### WHAT TO WORK ON:
Go through the data and copy each line where the string "found" appears.
━━ EXERCISE INPUTS ━━
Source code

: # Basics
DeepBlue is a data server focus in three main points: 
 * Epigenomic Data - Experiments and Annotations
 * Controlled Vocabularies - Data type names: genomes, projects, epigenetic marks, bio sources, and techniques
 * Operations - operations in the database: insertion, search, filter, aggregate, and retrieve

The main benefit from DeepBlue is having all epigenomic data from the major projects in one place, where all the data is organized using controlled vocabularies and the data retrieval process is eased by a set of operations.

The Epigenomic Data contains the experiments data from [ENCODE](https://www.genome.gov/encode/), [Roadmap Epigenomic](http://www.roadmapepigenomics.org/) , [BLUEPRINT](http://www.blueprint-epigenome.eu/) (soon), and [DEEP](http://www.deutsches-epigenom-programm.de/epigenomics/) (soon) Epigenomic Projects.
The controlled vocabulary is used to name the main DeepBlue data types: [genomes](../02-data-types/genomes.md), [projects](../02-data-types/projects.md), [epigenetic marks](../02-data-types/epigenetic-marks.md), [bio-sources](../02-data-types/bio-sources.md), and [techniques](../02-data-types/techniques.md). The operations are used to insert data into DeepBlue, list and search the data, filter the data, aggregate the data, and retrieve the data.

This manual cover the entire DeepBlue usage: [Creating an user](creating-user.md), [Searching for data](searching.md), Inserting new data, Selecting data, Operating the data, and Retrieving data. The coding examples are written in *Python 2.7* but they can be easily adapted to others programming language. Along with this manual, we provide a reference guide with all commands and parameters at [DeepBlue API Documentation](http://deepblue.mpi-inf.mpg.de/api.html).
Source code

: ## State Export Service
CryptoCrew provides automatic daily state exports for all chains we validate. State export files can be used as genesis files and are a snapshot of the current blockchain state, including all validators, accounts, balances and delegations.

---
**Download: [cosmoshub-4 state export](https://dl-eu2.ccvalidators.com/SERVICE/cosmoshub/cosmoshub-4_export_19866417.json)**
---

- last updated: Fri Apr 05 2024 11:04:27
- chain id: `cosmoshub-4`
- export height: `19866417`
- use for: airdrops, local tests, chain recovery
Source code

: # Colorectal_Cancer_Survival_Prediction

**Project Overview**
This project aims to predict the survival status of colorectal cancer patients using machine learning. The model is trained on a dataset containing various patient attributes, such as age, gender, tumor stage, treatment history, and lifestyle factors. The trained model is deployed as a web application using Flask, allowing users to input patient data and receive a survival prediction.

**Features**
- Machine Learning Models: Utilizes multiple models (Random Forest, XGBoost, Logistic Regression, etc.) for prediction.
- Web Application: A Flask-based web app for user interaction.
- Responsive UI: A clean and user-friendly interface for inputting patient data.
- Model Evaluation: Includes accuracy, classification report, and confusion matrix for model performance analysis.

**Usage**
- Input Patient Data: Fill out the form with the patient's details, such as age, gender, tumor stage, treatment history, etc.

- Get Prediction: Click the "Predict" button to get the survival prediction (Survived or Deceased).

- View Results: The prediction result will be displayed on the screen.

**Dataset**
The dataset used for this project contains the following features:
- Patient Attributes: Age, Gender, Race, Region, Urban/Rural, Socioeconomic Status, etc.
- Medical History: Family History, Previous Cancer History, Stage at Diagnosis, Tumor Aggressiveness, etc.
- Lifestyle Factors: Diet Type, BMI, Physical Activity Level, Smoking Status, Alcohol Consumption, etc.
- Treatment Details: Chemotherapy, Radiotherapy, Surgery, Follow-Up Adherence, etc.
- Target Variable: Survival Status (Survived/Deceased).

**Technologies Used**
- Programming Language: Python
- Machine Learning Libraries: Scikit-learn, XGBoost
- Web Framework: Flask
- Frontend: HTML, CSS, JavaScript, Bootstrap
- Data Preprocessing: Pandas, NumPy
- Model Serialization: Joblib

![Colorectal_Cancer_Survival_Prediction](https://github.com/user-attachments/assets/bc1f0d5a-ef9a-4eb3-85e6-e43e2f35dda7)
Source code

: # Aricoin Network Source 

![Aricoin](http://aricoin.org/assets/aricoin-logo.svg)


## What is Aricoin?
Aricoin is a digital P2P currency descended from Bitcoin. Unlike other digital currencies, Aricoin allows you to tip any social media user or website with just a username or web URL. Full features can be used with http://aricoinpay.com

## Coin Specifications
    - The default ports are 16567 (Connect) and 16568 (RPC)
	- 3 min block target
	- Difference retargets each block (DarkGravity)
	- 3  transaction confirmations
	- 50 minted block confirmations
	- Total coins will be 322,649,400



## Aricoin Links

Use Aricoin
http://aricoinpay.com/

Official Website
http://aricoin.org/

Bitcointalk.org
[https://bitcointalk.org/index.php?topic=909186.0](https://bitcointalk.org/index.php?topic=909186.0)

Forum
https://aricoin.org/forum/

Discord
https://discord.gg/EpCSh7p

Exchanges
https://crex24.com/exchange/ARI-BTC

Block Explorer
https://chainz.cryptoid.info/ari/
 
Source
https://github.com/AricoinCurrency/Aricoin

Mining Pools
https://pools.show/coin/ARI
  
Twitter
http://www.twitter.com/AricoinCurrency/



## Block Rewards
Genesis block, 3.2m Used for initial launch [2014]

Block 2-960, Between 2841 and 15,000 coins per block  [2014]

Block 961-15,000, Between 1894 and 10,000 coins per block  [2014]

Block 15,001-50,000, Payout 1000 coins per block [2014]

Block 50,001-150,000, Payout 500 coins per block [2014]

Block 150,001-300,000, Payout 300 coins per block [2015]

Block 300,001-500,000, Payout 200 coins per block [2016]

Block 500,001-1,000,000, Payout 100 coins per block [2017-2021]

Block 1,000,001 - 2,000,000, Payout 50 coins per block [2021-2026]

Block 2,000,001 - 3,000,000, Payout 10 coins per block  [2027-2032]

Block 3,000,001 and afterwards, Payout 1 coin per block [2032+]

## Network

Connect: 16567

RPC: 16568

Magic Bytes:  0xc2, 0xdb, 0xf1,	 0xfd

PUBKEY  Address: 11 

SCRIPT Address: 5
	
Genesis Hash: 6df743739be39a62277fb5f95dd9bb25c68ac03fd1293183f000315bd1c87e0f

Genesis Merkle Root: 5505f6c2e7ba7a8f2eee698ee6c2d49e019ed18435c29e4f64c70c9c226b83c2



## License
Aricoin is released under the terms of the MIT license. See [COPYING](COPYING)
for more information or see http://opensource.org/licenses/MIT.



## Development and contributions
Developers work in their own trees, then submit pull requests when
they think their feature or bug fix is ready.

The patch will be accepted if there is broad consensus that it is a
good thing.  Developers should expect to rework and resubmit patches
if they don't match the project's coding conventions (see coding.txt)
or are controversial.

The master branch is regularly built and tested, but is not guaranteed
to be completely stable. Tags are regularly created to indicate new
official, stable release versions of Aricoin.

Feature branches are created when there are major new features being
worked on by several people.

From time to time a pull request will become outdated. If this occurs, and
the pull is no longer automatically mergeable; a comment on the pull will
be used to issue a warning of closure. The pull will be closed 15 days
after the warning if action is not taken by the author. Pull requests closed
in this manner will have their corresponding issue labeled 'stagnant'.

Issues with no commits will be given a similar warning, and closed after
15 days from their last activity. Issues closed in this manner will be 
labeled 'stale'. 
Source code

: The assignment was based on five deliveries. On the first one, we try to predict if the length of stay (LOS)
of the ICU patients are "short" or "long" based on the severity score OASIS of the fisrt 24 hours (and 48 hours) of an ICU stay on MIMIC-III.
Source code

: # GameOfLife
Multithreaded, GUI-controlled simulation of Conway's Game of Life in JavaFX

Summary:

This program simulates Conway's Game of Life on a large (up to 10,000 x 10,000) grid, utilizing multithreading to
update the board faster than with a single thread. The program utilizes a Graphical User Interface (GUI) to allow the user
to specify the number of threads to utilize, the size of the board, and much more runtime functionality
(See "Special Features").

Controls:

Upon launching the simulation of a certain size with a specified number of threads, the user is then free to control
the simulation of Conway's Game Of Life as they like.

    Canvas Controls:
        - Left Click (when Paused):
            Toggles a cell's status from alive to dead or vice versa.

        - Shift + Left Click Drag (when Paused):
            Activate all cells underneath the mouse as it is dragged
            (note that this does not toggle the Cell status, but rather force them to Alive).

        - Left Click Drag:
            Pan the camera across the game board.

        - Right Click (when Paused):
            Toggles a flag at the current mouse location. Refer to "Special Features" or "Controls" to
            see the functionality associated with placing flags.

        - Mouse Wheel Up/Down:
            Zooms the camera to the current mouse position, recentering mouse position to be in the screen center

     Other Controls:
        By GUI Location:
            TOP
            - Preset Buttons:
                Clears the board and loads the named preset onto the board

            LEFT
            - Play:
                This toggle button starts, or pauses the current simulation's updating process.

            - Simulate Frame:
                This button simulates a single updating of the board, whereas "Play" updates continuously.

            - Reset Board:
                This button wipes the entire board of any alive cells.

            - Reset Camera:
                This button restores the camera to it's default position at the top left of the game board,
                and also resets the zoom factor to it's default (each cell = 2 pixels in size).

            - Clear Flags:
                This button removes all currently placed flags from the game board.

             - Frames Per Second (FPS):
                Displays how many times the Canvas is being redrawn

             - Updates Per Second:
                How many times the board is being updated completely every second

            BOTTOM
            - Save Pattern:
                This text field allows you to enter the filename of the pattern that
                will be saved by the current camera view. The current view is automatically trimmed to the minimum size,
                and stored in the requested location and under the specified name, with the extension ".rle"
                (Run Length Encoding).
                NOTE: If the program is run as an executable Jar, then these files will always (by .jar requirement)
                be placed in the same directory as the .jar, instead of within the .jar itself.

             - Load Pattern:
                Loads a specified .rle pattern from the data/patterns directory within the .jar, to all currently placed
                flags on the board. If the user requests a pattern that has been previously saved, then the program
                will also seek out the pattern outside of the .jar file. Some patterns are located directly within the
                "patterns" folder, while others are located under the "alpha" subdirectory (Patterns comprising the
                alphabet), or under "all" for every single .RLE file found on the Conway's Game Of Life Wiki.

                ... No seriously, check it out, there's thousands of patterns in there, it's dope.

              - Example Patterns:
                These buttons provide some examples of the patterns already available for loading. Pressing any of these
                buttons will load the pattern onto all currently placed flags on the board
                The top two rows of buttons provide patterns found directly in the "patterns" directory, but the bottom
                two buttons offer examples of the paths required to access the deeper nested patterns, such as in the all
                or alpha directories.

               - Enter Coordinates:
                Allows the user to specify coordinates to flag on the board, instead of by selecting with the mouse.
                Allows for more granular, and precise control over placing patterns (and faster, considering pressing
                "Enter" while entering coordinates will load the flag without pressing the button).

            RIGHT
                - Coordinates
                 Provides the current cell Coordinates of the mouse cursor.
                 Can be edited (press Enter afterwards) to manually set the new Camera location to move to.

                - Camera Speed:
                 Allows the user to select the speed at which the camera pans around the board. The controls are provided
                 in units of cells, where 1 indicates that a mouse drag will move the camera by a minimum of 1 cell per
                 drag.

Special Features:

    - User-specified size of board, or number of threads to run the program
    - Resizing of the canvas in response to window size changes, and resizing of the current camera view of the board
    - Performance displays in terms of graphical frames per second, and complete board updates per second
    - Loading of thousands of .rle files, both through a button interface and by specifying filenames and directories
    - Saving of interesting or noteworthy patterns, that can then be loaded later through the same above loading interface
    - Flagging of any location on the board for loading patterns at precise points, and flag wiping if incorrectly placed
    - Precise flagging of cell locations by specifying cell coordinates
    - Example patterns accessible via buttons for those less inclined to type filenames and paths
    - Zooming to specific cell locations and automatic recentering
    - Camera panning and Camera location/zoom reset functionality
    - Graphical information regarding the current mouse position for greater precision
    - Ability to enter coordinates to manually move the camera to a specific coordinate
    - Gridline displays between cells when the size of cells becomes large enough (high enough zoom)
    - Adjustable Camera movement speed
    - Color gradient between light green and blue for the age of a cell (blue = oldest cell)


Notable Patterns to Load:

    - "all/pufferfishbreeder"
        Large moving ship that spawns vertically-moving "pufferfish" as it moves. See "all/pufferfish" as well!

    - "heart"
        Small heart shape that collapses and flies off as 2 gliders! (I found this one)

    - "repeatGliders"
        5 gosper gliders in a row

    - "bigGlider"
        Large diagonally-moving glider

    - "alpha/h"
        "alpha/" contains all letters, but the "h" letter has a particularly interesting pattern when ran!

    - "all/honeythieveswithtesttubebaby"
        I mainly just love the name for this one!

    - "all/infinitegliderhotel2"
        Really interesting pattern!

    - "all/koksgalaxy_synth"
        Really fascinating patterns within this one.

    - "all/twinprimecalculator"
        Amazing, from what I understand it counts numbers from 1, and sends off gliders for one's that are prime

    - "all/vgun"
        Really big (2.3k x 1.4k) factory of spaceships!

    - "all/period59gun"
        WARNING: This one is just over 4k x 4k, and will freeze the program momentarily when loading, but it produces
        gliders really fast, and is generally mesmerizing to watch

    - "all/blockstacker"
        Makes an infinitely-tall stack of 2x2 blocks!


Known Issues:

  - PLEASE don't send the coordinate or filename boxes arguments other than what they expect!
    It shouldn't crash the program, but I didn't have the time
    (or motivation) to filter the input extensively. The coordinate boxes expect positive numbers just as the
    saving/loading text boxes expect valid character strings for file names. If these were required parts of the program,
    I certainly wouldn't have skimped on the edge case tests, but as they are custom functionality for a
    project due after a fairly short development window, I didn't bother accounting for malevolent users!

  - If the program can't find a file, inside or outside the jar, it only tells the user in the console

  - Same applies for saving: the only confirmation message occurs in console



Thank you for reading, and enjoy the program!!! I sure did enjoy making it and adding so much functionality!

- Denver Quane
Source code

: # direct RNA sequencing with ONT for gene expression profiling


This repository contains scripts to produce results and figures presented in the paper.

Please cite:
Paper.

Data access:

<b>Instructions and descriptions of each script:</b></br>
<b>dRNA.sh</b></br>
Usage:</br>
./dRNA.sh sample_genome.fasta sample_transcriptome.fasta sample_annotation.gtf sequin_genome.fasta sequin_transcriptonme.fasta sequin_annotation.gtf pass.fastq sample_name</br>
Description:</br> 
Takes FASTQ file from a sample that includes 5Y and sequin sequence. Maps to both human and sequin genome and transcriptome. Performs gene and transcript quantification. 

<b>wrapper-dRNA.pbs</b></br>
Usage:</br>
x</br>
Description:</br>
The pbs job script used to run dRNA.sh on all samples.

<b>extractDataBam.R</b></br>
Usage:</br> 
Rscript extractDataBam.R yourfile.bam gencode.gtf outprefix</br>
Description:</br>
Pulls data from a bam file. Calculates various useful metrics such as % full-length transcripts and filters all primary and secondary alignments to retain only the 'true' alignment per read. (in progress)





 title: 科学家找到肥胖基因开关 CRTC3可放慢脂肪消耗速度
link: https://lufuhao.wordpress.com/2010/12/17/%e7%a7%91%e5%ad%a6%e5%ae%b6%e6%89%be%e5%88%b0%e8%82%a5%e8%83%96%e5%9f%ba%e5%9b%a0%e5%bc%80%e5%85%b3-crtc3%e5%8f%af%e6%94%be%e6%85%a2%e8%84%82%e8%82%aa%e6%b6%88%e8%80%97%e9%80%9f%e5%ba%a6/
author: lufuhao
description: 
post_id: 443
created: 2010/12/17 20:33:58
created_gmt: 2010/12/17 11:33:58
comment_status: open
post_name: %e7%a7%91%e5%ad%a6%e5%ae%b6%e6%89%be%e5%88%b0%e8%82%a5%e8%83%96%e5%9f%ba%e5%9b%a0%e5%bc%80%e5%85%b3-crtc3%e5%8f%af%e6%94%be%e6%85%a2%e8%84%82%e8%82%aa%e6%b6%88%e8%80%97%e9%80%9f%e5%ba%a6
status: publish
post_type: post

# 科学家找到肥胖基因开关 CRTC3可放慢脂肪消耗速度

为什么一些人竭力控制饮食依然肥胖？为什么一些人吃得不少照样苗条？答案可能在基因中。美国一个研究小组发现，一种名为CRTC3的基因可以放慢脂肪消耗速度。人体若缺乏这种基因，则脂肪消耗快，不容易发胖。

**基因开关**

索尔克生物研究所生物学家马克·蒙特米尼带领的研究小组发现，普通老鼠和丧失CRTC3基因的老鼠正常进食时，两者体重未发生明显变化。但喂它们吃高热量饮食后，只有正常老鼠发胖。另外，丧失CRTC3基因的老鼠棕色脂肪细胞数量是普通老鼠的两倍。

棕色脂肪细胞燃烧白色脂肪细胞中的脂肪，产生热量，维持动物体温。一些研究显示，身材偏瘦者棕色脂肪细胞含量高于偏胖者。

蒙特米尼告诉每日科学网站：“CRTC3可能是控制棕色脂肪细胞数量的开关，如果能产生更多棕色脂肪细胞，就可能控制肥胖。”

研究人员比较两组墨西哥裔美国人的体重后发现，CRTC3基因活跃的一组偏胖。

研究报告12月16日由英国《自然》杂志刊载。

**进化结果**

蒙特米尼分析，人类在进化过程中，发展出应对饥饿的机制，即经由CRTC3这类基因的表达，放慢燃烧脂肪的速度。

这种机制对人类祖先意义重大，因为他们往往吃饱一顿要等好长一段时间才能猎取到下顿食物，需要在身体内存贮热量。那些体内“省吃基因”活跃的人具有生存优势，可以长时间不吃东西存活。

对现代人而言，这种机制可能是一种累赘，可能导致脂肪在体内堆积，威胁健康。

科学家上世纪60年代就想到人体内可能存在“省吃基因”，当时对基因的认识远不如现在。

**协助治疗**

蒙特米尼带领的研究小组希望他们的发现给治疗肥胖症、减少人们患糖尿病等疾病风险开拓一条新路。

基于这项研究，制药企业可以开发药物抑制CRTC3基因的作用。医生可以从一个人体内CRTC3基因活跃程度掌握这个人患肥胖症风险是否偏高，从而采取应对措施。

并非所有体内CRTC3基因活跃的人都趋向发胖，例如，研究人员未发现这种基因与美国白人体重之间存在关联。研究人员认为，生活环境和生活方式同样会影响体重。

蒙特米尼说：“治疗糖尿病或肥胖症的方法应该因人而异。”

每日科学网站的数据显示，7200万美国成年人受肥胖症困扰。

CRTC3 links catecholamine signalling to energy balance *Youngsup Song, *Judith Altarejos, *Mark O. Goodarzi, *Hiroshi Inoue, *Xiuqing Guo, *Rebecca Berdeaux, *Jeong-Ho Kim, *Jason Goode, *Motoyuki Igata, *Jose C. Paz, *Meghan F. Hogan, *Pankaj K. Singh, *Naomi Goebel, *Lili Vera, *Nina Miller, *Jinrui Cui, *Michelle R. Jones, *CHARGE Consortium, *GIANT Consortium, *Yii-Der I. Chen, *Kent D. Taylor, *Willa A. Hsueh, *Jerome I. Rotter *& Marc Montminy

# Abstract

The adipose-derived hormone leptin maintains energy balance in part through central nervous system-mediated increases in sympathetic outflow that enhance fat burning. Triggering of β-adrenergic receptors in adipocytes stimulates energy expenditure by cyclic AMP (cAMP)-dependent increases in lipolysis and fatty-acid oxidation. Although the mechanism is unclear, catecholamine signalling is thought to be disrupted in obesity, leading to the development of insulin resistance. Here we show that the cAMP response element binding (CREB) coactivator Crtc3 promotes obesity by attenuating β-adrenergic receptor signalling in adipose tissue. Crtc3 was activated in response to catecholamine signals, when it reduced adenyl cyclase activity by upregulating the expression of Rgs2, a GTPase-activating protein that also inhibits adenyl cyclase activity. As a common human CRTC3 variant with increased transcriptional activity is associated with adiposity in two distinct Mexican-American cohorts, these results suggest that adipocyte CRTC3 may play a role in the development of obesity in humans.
━━━
### WRITTEN SOLUTION:
                alphabet), or under "all" for every single .RLE file found on the Conway's Game Of Life Wiki.
                The top two rows of buttons provide patterns found directly in the "patterns" directory, but the bottom
        Small heart shape that collapses and flies off as 2 gliders! (I found this one)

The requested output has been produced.